Wang Wei semakin mengagumi kewaspadaan Wang Lin. Tingkat kewaspadaan yang ditunjukkan Wang Lin berarti bahwa ia benar-benar peduli pada janjinya kepada Zhou Yi.

“Lupakanlah. Sudah lama sekali aku tidak memberitahu identitas ku kepada siapa pun. Karena kamu dan Zhou Yi telah banyak membantu kami dan juga Kaisar Surgawi Qing Lin, aku tidak bisa menyembunyikannya lagi dari kalian berdua.” Wang Wei menghela napas sambil menatap ke arah pusat lantai enam. Ada secercah rasa melankolis di wajahnya.

“Aku adalah pengawal nomor satu di bawah Kaisar Surgawi Qing Lin dan pada saat yang sama… aku juga murid keduanya…” Saat Wang Wei menyebutkan identitasnya, aura yang tak terlukiskan menyebar dari tubuhnya. Aura ini memancarkan keangkuhan yang mampu mengguncang surga.

Dalam sekejap, Wang Lin dapat merasakan betapa termasyhurnya nama Wang Wei di Alam Surgawi!
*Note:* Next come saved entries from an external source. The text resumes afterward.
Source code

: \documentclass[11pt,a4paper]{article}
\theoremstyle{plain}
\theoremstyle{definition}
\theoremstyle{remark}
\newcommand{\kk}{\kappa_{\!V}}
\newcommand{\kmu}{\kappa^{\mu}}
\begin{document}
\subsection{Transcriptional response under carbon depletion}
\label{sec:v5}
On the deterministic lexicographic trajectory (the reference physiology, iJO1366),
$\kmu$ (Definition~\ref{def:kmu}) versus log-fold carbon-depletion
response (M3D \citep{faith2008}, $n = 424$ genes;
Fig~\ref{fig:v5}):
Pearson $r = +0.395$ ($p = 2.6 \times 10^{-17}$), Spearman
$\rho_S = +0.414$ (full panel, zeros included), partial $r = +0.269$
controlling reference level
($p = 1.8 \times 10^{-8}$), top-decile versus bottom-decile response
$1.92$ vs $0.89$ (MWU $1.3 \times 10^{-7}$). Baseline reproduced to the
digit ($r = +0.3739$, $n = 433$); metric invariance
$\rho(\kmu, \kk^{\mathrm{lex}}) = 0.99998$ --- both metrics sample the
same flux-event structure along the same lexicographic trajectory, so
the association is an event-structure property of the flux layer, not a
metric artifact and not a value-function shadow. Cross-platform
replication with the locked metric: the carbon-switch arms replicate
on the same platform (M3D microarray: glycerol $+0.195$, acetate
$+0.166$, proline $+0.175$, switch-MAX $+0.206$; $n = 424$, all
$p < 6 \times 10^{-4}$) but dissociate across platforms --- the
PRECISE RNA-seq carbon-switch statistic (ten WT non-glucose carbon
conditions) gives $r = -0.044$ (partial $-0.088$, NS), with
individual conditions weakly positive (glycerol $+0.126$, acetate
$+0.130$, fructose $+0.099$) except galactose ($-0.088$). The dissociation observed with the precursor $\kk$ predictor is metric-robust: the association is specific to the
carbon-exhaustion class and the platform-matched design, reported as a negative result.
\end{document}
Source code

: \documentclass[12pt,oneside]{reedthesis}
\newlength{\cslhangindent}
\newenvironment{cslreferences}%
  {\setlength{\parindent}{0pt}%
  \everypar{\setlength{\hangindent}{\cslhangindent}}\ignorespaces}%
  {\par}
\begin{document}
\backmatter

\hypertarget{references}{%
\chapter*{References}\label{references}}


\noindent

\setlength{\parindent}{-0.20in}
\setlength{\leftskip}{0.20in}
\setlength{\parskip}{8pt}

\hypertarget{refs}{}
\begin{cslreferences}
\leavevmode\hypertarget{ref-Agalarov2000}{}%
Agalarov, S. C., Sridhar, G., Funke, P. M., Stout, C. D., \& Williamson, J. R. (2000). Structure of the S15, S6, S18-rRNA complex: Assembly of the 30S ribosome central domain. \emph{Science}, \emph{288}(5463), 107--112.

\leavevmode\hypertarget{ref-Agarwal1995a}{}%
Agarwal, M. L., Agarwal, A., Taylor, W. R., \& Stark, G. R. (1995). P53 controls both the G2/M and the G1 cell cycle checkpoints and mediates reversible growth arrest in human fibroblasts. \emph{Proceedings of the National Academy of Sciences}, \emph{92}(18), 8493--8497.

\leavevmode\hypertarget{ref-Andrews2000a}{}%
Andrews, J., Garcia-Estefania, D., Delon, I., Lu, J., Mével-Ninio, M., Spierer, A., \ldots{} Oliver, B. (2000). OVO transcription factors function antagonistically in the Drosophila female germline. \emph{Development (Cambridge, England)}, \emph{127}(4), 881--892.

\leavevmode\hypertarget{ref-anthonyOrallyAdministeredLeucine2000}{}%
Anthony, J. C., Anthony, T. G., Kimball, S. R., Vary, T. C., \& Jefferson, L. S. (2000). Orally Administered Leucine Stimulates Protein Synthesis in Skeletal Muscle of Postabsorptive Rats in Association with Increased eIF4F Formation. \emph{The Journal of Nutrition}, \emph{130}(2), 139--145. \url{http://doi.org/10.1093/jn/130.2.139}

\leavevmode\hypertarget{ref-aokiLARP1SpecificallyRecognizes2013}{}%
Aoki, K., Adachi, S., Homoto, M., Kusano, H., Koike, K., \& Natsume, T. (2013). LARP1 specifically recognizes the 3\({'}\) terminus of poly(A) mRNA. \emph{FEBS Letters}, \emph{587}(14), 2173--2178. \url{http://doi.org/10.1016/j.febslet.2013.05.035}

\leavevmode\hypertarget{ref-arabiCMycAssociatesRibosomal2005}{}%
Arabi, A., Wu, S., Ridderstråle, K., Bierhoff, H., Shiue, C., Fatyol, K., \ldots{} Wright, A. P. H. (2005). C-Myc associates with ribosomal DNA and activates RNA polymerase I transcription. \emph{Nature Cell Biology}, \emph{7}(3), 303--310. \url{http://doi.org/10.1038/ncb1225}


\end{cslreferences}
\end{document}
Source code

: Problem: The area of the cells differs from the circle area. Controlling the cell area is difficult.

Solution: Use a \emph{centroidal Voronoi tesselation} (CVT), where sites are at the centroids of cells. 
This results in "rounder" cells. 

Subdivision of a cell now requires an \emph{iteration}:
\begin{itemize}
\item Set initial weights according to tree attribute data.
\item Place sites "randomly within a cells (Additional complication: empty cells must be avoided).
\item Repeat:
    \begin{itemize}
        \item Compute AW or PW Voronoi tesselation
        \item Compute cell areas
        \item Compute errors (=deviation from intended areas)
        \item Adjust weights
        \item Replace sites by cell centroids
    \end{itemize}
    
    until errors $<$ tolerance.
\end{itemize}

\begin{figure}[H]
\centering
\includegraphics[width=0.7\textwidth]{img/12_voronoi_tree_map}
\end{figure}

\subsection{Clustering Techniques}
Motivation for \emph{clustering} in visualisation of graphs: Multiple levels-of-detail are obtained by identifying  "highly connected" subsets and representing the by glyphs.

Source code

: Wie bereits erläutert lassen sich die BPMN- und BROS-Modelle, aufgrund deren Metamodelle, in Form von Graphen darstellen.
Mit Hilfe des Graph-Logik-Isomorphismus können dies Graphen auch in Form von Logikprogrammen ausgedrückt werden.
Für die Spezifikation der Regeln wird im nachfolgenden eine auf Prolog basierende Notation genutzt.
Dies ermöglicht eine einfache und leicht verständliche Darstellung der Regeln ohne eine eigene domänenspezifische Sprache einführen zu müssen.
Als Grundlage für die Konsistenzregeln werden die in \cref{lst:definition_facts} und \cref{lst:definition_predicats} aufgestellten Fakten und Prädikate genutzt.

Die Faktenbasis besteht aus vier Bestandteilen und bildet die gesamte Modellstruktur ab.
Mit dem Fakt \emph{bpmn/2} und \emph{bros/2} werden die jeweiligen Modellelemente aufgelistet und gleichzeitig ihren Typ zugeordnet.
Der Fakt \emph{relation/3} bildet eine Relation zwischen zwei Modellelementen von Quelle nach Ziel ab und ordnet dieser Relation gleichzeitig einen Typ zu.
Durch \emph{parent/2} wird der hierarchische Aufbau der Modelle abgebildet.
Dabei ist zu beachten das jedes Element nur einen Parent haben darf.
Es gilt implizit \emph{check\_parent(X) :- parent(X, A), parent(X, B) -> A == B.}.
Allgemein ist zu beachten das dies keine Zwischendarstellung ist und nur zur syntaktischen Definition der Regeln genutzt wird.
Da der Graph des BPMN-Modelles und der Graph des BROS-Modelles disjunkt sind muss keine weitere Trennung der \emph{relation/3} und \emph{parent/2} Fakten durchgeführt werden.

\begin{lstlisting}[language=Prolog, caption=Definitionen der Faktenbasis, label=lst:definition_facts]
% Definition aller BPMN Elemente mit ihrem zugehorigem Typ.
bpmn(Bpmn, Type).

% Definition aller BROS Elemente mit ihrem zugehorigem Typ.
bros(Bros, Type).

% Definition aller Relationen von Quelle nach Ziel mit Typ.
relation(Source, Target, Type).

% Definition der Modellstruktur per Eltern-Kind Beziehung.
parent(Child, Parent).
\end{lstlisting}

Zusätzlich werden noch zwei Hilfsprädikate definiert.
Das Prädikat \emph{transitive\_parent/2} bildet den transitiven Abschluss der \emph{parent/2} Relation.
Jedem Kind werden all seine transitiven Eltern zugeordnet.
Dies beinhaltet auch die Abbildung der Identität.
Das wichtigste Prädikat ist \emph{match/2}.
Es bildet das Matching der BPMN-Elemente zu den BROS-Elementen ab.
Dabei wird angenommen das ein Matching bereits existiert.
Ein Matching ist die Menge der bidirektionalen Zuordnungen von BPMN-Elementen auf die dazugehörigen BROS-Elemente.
Hu Juan dengan lembut berkata, “Aku adalah murid ketujuh Guru, dan aku tumbuh bersama Adik Kecil Qing Shuang.”

“Ketika Alam Surgawi runtuh akibat bencana besar itu, kami cukup beruntung karena kebetulan sedang berada di luar, sehingga berhasil menghindari malapetaka tersebut. Setelah mengetahui bahwa Guru belum mati tetapi terluka parah dan pergi bersembunyi, kami telah menjelajahi tak terhitung gua selama bertahun-tahun. Akhirnya, kami berhasil memastikan bahwa Guru berada di Alam Surga Roh Surgawi.”

Pikiran Wang Lin tertegun, dan ia mulai merenung dalam diam.
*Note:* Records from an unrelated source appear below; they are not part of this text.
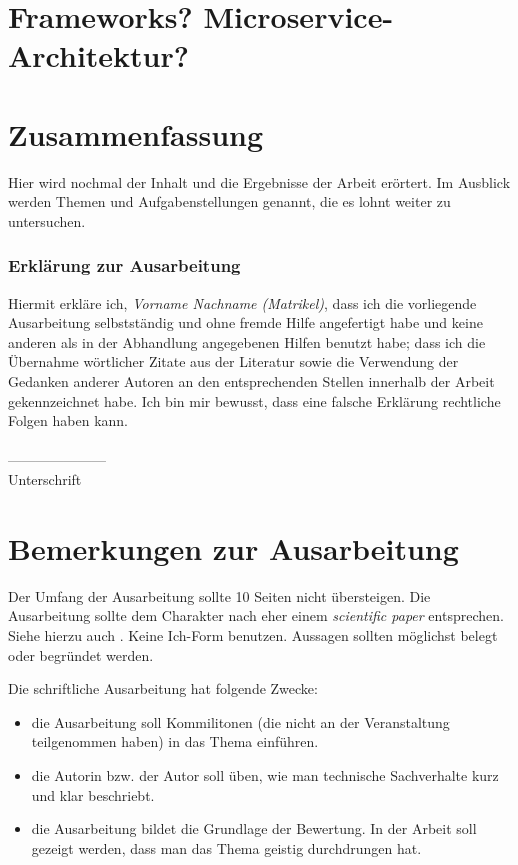 \documentclass[fleqn,10pt,ngerman]{SelfArx}
\begin{document}
\section{Frameworks? Microservice-Architektur?}

\section{Zusammenfassung}
Hier wird nochmal der Inhalt und die Ergebnisse der Arbeit erörtert. Im Ausblick werden Themen und Aufgabenstellungen genannt, die es lohnt weiter zu untersuchen.






\subsubsection*{Erklärung zur Ausarbeitung}
Hiermit erkläre ich, {\it Vorname Nachname (Matrikel)}, dass ich die vorliegende Ausarbeitung selbstständig und ohne fremde Hilfe angefertigt habe und keine anderen als in der Abhandlung angegebenen Hilfen benutzt habe; dass ich die Übernahme wörtlicher Zitate aus der Literatur sowie die Verwendung der Gedanken anderer Autoren an den entsprechenden Stellen innerhalb der Arbeit gekennzeichnet habe. Ich bin mir bewusst, dass eine falsche Erklärung rechtliche Folgen haben kann.\\ \\
--------------------- \\
Unterschrift


\clearpage
\newpage
\appendix
\section{Bemerkungen zur Ausarbeitung}
Der Umfang der Ausarbeitung sollte 10 Seiten nicht übersteigen. Die Ausarbeitung sollte dem Charakter nach eher einem {\it scientific paper} entsprechen. Siehe hierzu auch  \cite{Rechenberg}. Keine Ich-Form benutzen. Aussagen sollten möglichst belegt oder begründet werden.

Die schriftliche Ausarbeitung hat folgende Zwecke:
\begin{itemize}[noitemsep]
\item die Ausarbeitung soll Kommilitonen (die nicht an der Veranstaltung teilgenommen haben) in das Thema ein\-führen.
\item die Autorin bzw. der Autor soll üben, wie man technische Sachverhalte kurz und klar beschriebt.
\item die Ausarbeitung bildet die Grundlage der Bewertung. In der Arbeit soll
gezeigt werden, dass man das Thema geistig durchdrungen hat.
\end{itemize}
\end{document}

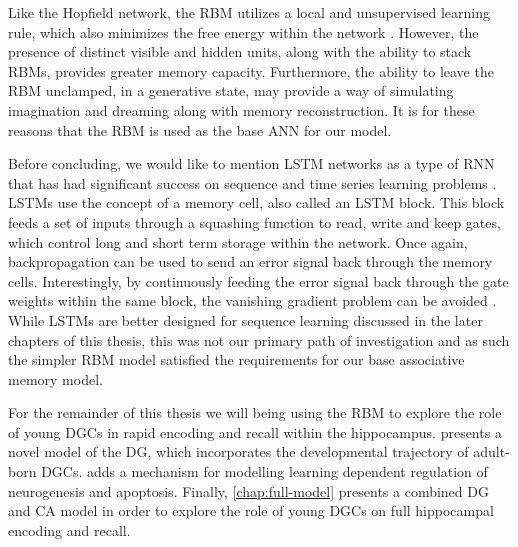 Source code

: Like the Hopfield network, the \ac{RBM} utilizes a local and unsupervised learning rule, which also 
minimizes the free energy within the network \citep{hopfield-rbm-similarities}. 
However, the presence of distinct visible and hidden 
units, along with the ability to stack \acp{RBM}, provides greater memory capacity. 
Furthermore, the ability to leave the \ac{RBM} unclamped, in a generative state, may provide a way of 
simulating imagination and dreaming along with memory reconstruction. 
It is for these reasons that the \ac{RBM} is used as the base \ac{ANN} for our model.

Before concluding, we would like to mention \ac{LSTM} networks as a type of \ac{RNN} 
that has had significant success on sequence and time series learning problems
\citep{lstm-sequence,lstm-timeseries}.
\Acp{LSTM} use the concept of a memory cell, also called an \ac{LSTM} block. 
This block feeds a set of inputs through a squashing function 
to read, write and keep gates, which control long and short term storage within the network. 
Once again, backpropagation can be used to send an error signal back 
through the memory cells.
Interestingly, by continuously feeding the error 
signal back through the gate weights within the same block, the vanishing 
gradient problem can be avoided \citep{lstm-orig}. 
While \acp{LSTM} are better designed for 
sequence learning discussed in the later chapters of this thesis, this was not our primary path of 
investigation and as such the simpler \ac{RBM} model satisfied the requirements for our base 
associative memory model.

For the remainder of this thesis we will being using the \ac{RBM} to explore 
the role of young \acp{DGC} in rapid encoding and recall within the hippocampus.
 presents a novel model of the \ac{DG}, which incorporates 
the developmental trajectory of adult-born \acp{DGC}. 
adds a mechanism for modelling learning dependent regulation of neurogenesis and 
apoptosis. 
Finally, \cref{chap:full-model} presents a combined \ac{DG} and CA model 
in order to explore the role of young \acp{DGC} on full hippocampal encoding and recall.


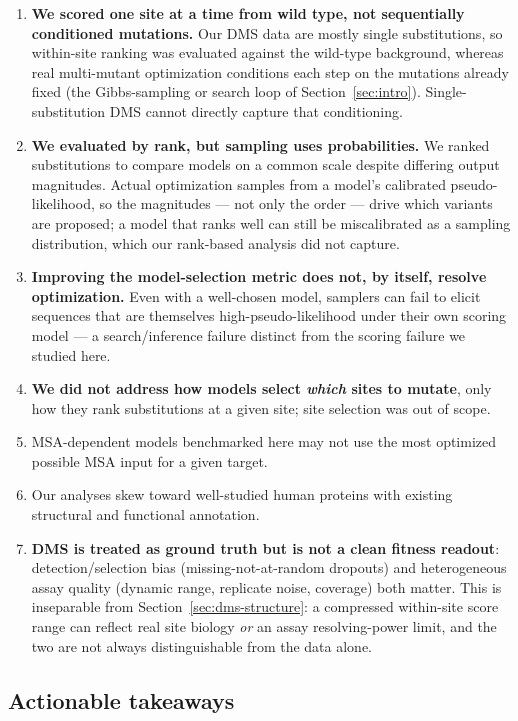 \documentclass{article}
\begin{document}
\begin{enumerate}
  \item \textbf{We scored one site at a time from wild type, not sequentially conditioned mutations.} Our DMS data are mostly single substitutions, so within-site ranking was evaluated against the wild-type background, whereas real multi-mutant optimization conditions each step on the mutations already fixed (the Gibbs-sampling or search loop of Section~\ref{sec:intro}). Single-substitution DMS cannot directly capture that conditioning.
  \item \textbf{We evaluated by rank, but sampling uses probabilities.} We ranked substitutions to compare models on a common scale despite differing output magnitudes. Actual optimization samples from a model's calibrated pseudo-likelihood, so the magnitudes --- not only the order --- drive which variants are proposed; a model that ranks well can still be miscalibrated as a sampling distribution, which our rank-based analysis did not capture.
  \item \textbf{Improving the model-selection metric does not, by itself, resolve optimization.} Even with a well-chosen model, samplers can fail to elicit sequences that are themselves high-pseudo-likelihood under their own scoring model --- a search/inference failure distinct from the scoring failure we studied here.
  \item \textbf{We did not address how models select \emph{which} sites to mutate}, only how they rank substitutions at a given site; site selection was out of scope.
  \item MSA-dependent models benchmarked here may not use the most optimized possible MSA input for a given target.
  \item Our analyses skew toward well-studied human proteins with existing structural and functional annotation.
  \item \textbf{DMS is treated as ground truth but is not a clean fitness readout}: detection/selection bias (missing-not-at-random dropouts) and heterogeneous assay quality (dynamic range, replicate noise, coverage) both matter. This is inseparable from Section~\ref{sec:dms-structure}: a compressed within-site score range can reflect real site biology \emph{or} an assay resolving-power limit, and the two are not always distinguishable from the data alone.
\end{enumerate}

\subsection{Actionable takeaways}
\end{document}
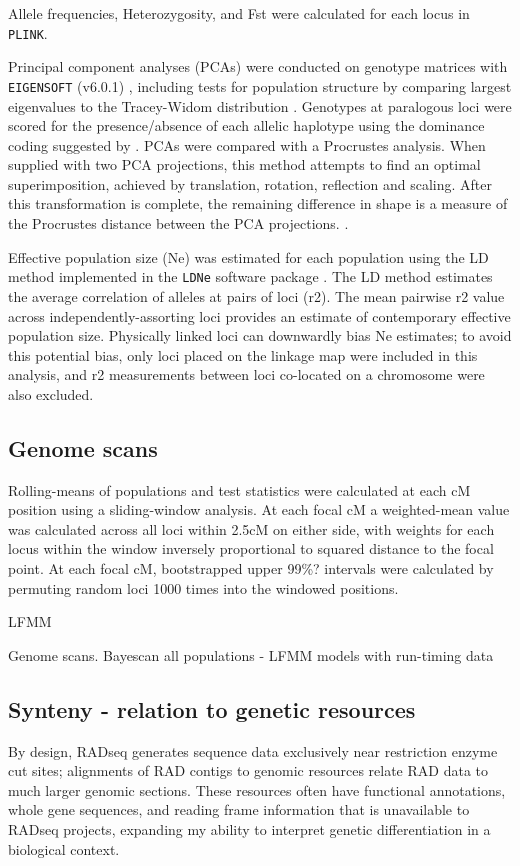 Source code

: \documentclass[12pt, one column]{article}
\begin{document}
Allele frequencies, Heterozygosity, and Fst \citep{Weir1984} were calculated for each locus in \texttt{PLINK}.

Principal component analyses (PCAs) were conducted on genotype matrices with \texttt{EIGENSOFT} (v6.0.1) \citep{Patterson2006}, including tests for population structure by comparing largest eigenvalues to the Tracey-Widom distribution \citep{Tracy1994}.  Genotypes at paralogous loci were scored for the presence/absence of each allelic haplotype using the dominance coding suggested by \citet{Patterson2006}. PCAs were compared with a Procrustes analysis. When supplied with two PCA projections, this method attempts to find an optimal superimposition, achieved by translation, rotation, reflection and scaling.  After this transformation is complete, the remaining difference in shape is a measure of the Procrustes distance between the PCA projections. \citep{Peres2001}.

Effective population size (Ne) was estimated for each population using the LD method implemented in the \texttt{LDNe} software package \citep{Waples2010}.  The LD method estimates the average correlation of alleles at pairs of loci (r2). The mean pairwise r2 value across independently-assorting loci provides an estimate of contemporary effective population size. Physically linked loci can downwardly bias Ne estimates; to avoid this potential bias, only loci placed on the linkage map were included in this analysis, and r2 measurements between loci co-located on a chromosome were also excluded.

\subsection*{Genome scans}
Rolling-means of populations and test statistics were calculated at each cM position using a sliding-window analysis. At each focal cM a weighted-mean value was calculated across all loci within 2.5cM on either side, with weights for each locus within the window inversely proportional to squared distance to the focal point. At each focal cM, bootstrapped upper 99\%? intervals were calculated by permuting random loci 1000 times into the windowed positions.

LFMM 

Genome scans.  Bayescan all populations - LFMM models with run-timing data

\subsection*{Synteny - relation to genetic resources}
By design, RADseq generates sequence data exclusively near restriction enzyme cut sites; alignments of RAD contigs to genomic resources relate RAD data to much larger genomic sections.  These resources often have functional annotations, whole gene sequences, and reading frame information that is unavailable to RADseq projects, expanding my ability to interpret genetic differentiation in a biological context.
\end{document}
Hu Juan menatap Wang Lin dan melambaikan tangannya ke arah batasan di sebelah kanan. Batasan itu langsung berubah dan menjadi jauh lebih kuat dari sebelumnya.
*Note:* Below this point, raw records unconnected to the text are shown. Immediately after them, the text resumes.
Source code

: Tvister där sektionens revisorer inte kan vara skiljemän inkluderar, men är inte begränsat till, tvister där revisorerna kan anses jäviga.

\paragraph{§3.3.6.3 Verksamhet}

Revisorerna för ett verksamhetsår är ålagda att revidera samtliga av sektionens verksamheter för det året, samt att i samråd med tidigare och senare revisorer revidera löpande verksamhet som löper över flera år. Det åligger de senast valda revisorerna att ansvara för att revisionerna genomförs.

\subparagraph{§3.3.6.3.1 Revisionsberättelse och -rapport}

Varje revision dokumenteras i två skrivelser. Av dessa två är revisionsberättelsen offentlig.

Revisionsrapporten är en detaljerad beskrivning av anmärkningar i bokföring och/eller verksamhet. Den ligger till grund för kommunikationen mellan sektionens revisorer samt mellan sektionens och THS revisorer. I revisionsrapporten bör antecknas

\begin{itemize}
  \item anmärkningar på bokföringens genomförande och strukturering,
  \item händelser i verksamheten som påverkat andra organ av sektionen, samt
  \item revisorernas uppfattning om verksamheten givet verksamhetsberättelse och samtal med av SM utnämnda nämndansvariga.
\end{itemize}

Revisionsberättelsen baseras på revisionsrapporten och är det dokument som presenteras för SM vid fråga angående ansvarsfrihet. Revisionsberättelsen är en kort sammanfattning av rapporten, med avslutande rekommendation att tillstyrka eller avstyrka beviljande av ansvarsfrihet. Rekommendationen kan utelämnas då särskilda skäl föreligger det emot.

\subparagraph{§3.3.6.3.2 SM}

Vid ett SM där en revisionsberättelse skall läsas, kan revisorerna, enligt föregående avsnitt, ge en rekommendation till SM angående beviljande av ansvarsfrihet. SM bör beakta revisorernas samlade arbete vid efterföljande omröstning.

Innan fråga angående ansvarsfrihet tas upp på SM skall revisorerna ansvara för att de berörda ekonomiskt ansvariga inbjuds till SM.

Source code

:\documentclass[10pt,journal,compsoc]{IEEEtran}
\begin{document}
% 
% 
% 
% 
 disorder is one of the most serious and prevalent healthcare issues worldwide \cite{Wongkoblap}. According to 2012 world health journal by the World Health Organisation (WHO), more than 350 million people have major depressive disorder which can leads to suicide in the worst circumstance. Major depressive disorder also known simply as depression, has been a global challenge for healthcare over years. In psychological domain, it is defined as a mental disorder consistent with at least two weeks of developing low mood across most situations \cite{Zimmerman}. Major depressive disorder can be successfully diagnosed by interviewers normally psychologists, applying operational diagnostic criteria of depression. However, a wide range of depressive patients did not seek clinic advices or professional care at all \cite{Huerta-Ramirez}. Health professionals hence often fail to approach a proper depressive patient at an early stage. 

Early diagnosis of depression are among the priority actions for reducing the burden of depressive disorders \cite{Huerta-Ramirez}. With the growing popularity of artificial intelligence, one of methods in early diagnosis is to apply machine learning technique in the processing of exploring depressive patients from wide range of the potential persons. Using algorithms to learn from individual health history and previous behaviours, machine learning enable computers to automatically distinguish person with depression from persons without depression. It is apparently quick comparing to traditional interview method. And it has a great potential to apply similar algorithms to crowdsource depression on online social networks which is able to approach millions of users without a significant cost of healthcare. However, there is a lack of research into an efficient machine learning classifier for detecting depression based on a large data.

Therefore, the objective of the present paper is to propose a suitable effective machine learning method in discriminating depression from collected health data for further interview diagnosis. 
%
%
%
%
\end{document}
“Kamu pasti telah melihat perbedaan batasan di sekitar ruang alkimia. Dengan tingkat penguasaan batasannyamu, kamu seharusnya sudah bisa menebaknya… Setelah gua surgawi ini dibuka oleh Guru, semua bangunan dan batasan di sini disiapkan olehku atas perintah Guru. Hanya aku yang bisa menambahkan dan menyempurnakan batasan di sini dengan sempurna.” Suara Hu Juan tidaklah keras, tetapi ketika itu sampai di telinga Wang Lin, suaranya terdengar bagaikan guruh yang menggelegar.

Wang Lin terkesiap dan tersenyum masam. “Jadi ternyata benar itu Anda. Kupikir itu adalah Senior Wang Wei.”

Wang Wei menggelengkan kepalanya dan tertawa. “Penguasaan batasanku lebih lemah darinya, kalau tidak, aku tidak akan kalah taruhan mengenai batasanmu saat itu.”

Wang Lin menepuk kantong penyimpanannya dan hendak mengeluarkan pagoda surgawi. Namun, pada saat ini, ekspresi Wang Lin berubah dan ia tiba-tiba mendongak menatap ke kejauhan.

Tawa tajam bergema di seluruh lantai enam pada saat itu juga.